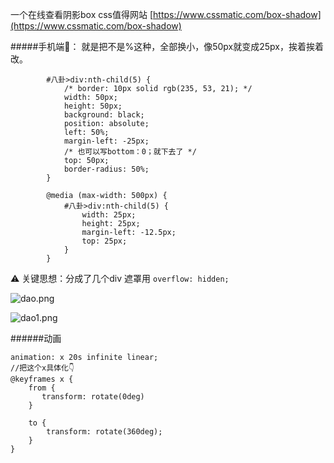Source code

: 一个在线查看阴影box css值得网站
[https://www.cssmatic.com/box-shadow](https://www.cssmatic.com/box-shadow)

#####手机端📱：
就是把不是%这种，全部换小，像50px就变成25px，挨着挨着改。
```
        #八卦>div:nth-child(5) {
            /* border: 10px solid rgb(235, 53, 21); */
            width: 50px;
            height: 50px;
            background: black;
            position: absolute;
            left: 50%;
            margin-left: -25px;
            /* 也可以写bottom：0；就下去了 */
            top: 50px;
            border-radius: 50%;
        }

        @media (max-width: 500px) {
            #八卦>div:nth-child(5) {
                width: 25px;
                height: 25px;
                margin-left: -12.5px;
                top: 25px;
            }
        }

```
⚠️ 关键思想：分成了几个div
遮罩用 `overflow: hidden;`

![dao.png](https://upload-images.jianshu.io/upload_images/21001498-2ce54ec83b38e9d0.png?imageMogr2/auto-orient/strip%7CimageView2/2/w/1240)

![dao1.png](https://upload-images.jianshu.io/upload_images/21001498-620caa7ae4693969.png?imageMogr2/auto-orient/strip%7CimageView2/2/w/1240)


######动画
```
animation: x 20s infinite linear;
//把这个x具体化👇
@keyframes x {
    from {
       transform: rotate(0deg)
    }

    to {
        transform: rotate(360deg);
    }
}
```
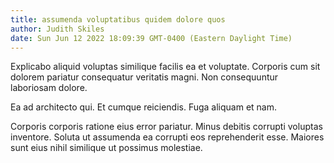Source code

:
 ```yaml
---
title: assumenda voluptatibus quidem dolore quos
author: Judith Skiles
date: Sun Jun 12 2022 18:09:39 GMT-0400 (Eastern Daylight Time)
---
```

Explicabo aliquid voluptas similique facilis ea et voluptate. Corporis cum sit dolorem pariatur consequatur veritatis magni. Non consequuntur laboriosam dolore.

 Ea ad architecto qui. Et cumque reiciendis. Fuga aliquam et nam.

 Corporis corporis ratione eius error pariatur. Minus debitis corrupti voluptas inventore. Soluta ut assumenda ea corrupti eos reprehenderit esse. Maiores sunt eius nihil similique ut possimus molestiae.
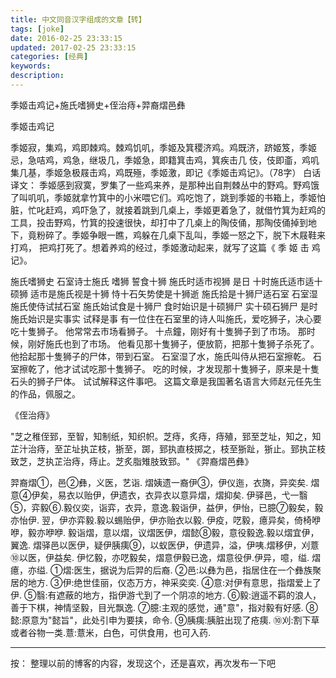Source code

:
 ```yaml
---
title: 中文同音汉字组成的文章【转】
tags: [joke]
date: 2016-02-25 23:33:15
updated: 2017-02-25 23:33:15
categories: [经典]
keywords:
description:
---
```


季姬击鸡记+施氏嗜狮史+侄治痔+羿裔熠邑彝

季姬击鸡记

季姬寂，集鸡，鸡即棘鸡。棘鸡饥叽，季姬及箕稷济鸡。鸡既济，跻姬笈，季姬忌，急咭鸡，鸡急，继圾几，季姬急，即籍箕击鸡，箕疾击几 伎，伎即齑，鸡叽集几基，季姬急极屐击鸡，鸡既殛，季姬激，即记《季姬击鸡记》。（78字）
白话译文：
季姬感到寂寞，罗集了一些鸡来养，是那种出自荆棘丛中的野鸡。野鸡饿了叫叽叽，季姬就拿竹箕中的小米喂它们。鸡吃饱了，跳到季姬的书箱上，季姬怕脏，忙叱赶鸡，鸡吓急了，就接着跳到几桌上，季姬更着急了，就借竹箕为赶鸡的工具，投击野鸡，竹箕的投速很快，却打中了几桌上的陶伎俑，那陶伎俑掉到地下，竟粉碎了。季姬争眼一瞧，鸡躲在几桌下乱叫，季姬一怒之下，脱下木屐鞋来打鸡，
把鸡打死了。想着养鸡的经过，季姬激动起来，就写了这篇《 季 姬 击 鸡 记》。

施氏嗜狮史
石室诗士施氏
嗜狮
誓食十狮
施氏时适市视狮
是日
十时施氏适市适十硕狮
适市是施氏视是十狮
恃十石矢势使是十狮逝
施氏拾是十狮尸适石室
石室湿
施氏使侍试拭石室
施氏始试食是十狮尸
食时始识是十硕狮尸
实十硕石狮尸
是时施氏始识是实事实
试释是事
有一位住在石室里的诗人叫施氏，爱吃狮子，决心要吃十隻狮子。
他常常去市场看狮子。
十点鐘，刚好有十隻狮子到了市场。
那时候，刚好施氏也到了市场。
他看见那十隻狮子，便放箭，把那十隻狮子杀死了。
他拾起那十隻狮子的尸体，带到石室。
石室湿了水，施氏叫侍从把石室擦乾。
石室擦乾了，他才试试吃那十隻狮子。
吃的时候，才发现那十隻狮子，原来是十隻石头的狮子尸体。
试试解释这件事吧。
这篇文章是我国著名语言大师赵元任先生的作品，佩服之。

《侄治痔》

"芝之稚侄郅，至智，知制纸，知织帜。芝痔，炙痔，痔殖，郅至芝址，知之，知芷汁治痔，至芷址执芷枝，狾至，踯，郅执直枝掷之，枝至狾趾，狾止。郅执芷枝致芝，芝执芷治痔，痔止。芝炙脂雉肢致郅。"
《羿裔熠邑彝》

羿裔熠①，邑②彝，义医，艺诣.
熠姨遗一裔伊③，伊仪迤，衣旖，异奕矣.
熠意④伊矣，易衣以贻伊，伊遗衣，衣异衣以意异熠，熠抑矣.
伊驿邑，弋一翳⑤，弈毅⑥.毅仪奕，诣弈，衣异，意逸.毅诣伊，益伊，伊怡，已臆⑦毅矣，毅
亦怡伊.
翌，伊亦弈毅.毅以蜴贻伊，伊亦贻衣以毅.
伊疫，呓毅，癔异矣，倚椅咿咿，毅亦咿咿.
毅诣熠，意以熠，议熠医伊，熠懿⑧毅，意役毅逸.毅以熠宜伊，翼逸.
熠驿邑以医伊，疑伊胰痍⑨，以蚁医伊，伊遗异，溢，伊咦.熠移伊，刈薏⑩以医，伊益矣.
伊忆毅，亦呓毅矣，熠意伊毅已逸，熠意役伊.伊异，噫，缢.
熠癔，亦缢.
①熠:医生，据说为后羿的后裔.
②邑:以彝为邑，指居住在一个彝族聚居的地方.
③伊:绝世佳丽，仪态万方，神采奕奕.
④意:对伊有意思，指熠爱上了伊.
⑤翳:有遮蔽的地方，指伊游弋到了一个阴凉的地方.
⑥毅:逍遥不羁的浪人，善于下棋，神情坚毅，目光飘逸.
⑦臆:主观的感觉，通"意"，指对毅有好感.
⑧懿:原意为"懿旨"，此处引申为要挟，命令.
⑨胰痍:胰脏出现了疮痍.
⑩刈:割下草或者谷物一类.薏:薏米，白色，可供食用，也可入药.

---

按： 整理以前的博客的内容，发现这个，还是喜欢，再次发布一下吧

·····

Some lines of the listing may include the string "upload". Tally them and report only the total.

ANSWER:
2